I do my best to work it in throughout the week as well, but you know how life gets.
That’s actually one of the main reasons I made Carving Central—to find out how to optimize my time and get as much wood carving in as possible throughout my busy schedule.
Carving wasn’t something I got into until I was fourteen. It started out in wood shop (where I wasn’t particularly supposed to be carving). We were making chairs as a final project for the term, and I went overboard.
I spent ten hours on that chair. The construction was solid, sure, but I didn’t just want it to be functional—I wanted it to be extraordinary. I shaped the legs, engraved the backing, and even customized the seat.
I passed, my teacher loved it, and from there I’ve been incorporating it into my life. It’s extremely low cost to get into—you can carve lumber, driftwood, or pick up scrap pieces from the local thrift store.
It was cost-effective, fun, and gave me something to do with my hands.

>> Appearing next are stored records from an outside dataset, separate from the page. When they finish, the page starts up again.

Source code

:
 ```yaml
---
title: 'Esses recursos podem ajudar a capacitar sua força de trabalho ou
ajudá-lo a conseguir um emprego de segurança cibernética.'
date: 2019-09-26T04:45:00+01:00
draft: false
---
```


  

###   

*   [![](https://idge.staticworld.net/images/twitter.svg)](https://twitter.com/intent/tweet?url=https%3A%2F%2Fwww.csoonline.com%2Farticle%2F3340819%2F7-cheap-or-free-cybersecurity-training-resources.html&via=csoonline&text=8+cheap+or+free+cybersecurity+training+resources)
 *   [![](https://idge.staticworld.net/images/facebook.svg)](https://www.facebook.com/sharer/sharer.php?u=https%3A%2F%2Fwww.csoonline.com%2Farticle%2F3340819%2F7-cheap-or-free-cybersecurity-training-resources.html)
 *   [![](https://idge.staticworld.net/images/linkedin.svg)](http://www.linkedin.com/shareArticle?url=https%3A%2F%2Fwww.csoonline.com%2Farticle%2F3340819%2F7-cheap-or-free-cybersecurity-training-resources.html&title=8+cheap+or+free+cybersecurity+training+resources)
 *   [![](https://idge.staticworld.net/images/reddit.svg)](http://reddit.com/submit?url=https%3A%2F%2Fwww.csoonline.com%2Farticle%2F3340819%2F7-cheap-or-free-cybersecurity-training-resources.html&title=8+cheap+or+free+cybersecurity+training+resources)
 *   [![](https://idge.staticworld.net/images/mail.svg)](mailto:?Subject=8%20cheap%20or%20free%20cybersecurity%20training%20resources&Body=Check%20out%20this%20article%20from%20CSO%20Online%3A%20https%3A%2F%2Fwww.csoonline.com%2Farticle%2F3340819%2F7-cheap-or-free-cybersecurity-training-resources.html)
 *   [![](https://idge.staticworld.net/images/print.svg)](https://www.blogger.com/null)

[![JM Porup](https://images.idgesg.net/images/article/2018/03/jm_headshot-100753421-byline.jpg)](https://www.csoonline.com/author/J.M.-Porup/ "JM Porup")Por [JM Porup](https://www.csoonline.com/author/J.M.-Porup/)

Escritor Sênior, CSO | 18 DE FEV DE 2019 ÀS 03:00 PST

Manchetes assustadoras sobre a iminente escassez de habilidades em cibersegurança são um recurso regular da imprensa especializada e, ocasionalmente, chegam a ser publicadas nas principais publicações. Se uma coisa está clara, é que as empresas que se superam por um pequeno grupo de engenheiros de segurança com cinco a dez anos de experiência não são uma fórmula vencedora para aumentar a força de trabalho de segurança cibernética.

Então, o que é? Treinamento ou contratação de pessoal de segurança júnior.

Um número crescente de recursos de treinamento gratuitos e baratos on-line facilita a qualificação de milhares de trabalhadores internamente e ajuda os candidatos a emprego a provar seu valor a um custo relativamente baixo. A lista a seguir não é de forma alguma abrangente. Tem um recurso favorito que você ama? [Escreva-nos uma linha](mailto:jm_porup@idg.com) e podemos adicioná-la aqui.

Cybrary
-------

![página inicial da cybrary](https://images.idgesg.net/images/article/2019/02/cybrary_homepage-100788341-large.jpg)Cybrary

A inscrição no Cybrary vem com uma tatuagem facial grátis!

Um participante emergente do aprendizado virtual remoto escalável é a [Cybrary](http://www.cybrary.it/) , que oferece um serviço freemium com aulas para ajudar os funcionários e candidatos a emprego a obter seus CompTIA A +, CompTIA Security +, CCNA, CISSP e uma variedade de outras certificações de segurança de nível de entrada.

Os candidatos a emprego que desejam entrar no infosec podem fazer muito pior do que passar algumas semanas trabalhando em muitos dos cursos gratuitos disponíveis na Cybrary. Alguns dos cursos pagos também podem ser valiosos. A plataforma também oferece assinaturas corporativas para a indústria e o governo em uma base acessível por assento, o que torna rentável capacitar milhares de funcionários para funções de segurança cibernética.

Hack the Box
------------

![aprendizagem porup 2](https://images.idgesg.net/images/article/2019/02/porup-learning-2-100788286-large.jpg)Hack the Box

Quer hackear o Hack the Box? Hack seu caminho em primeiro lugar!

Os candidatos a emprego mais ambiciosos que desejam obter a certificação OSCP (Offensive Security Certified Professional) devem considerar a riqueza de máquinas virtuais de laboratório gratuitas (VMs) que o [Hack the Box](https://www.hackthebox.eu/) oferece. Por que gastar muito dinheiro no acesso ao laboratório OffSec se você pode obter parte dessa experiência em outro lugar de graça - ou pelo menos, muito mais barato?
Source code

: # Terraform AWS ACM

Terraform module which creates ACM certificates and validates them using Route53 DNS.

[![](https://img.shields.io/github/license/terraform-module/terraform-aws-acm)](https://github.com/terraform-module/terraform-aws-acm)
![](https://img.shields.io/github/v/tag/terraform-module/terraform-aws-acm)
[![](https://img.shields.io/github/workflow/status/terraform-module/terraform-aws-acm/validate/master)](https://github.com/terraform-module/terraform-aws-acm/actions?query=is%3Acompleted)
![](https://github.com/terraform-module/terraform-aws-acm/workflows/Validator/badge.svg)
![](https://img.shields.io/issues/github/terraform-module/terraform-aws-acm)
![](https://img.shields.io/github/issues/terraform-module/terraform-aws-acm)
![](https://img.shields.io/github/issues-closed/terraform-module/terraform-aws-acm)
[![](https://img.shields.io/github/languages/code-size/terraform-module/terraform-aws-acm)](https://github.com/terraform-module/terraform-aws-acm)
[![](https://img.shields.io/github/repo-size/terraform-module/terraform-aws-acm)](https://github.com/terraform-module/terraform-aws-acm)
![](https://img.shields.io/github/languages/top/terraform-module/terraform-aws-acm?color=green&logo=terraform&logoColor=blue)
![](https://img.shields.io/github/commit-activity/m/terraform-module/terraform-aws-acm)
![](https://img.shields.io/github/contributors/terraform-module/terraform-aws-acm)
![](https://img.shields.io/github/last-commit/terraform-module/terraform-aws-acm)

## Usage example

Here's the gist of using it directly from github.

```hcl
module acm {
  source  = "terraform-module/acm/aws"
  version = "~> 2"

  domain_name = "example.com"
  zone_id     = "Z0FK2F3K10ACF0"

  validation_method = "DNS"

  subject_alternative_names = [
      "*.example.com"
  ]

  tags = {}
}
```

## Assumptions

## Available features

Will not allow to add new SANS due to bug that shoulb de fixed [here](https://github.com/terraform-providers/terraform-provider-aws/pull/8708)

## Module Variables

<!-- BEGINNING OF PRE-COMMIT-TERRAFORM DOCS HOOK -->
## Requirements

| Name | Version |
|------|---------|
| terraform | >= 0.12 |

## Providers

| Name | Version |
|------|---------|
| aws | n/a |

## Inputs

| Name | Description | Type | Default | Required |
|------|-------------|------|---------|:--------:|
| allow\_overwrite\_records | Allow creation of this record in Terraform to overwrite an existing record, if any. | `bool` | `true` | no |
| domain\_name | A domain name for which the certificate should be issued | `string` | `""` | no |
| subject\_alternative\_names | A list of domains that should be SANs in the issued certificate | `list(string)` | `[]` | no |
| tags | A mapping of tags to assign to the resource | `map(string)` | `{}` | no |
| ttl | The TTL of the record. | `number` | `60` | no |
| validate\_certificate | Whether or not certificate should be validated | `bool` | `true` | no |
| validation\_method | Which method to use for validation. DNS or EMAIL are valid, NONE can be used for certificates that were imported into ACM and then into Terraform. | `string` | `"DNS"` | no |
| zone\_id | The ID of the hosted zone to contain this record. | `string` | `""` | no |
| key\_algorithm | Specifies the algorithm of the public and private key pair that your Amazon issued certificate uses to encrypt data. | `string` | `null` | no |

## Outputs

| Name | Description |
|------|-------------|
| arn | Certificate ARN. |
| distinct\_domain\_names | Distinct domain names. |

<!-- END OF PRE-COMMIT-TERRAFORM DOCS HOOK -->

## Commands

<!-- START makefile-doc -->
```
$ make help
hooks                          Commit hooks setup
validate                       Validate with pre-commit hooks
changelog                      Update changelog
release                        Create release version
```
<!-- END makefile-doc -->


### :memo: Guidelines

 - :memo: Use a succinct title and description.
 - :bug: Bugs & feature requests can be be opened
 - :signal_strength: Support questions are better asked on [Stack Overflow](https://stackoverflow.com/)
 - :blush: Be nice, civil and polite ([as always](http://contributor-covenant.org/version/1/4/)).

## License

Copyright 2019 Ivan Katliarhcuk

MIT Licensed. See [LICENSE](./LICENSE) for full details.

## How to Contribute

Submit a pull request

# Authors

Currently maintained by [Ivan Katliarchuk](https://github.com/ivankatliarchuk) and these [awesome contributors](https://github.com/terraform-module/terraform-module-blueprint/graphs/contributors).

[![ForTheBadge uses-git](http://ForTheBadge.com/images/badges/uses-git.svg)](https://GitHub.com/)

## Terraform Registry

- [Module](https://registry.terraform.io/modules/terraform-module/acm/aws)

I had a great teacher, but the second I left high school and started looking up more carving ideas on my own, I came up short.
There just wasn’t enough information available. That’s the other reason I made Carving Central, to give other enthusiasts, like you, an opportunity to learn from my experience.
Here, I’m going to give you every tip, trick and piece of advice that I can offer, while differentiating the good wood carving tools from the bad.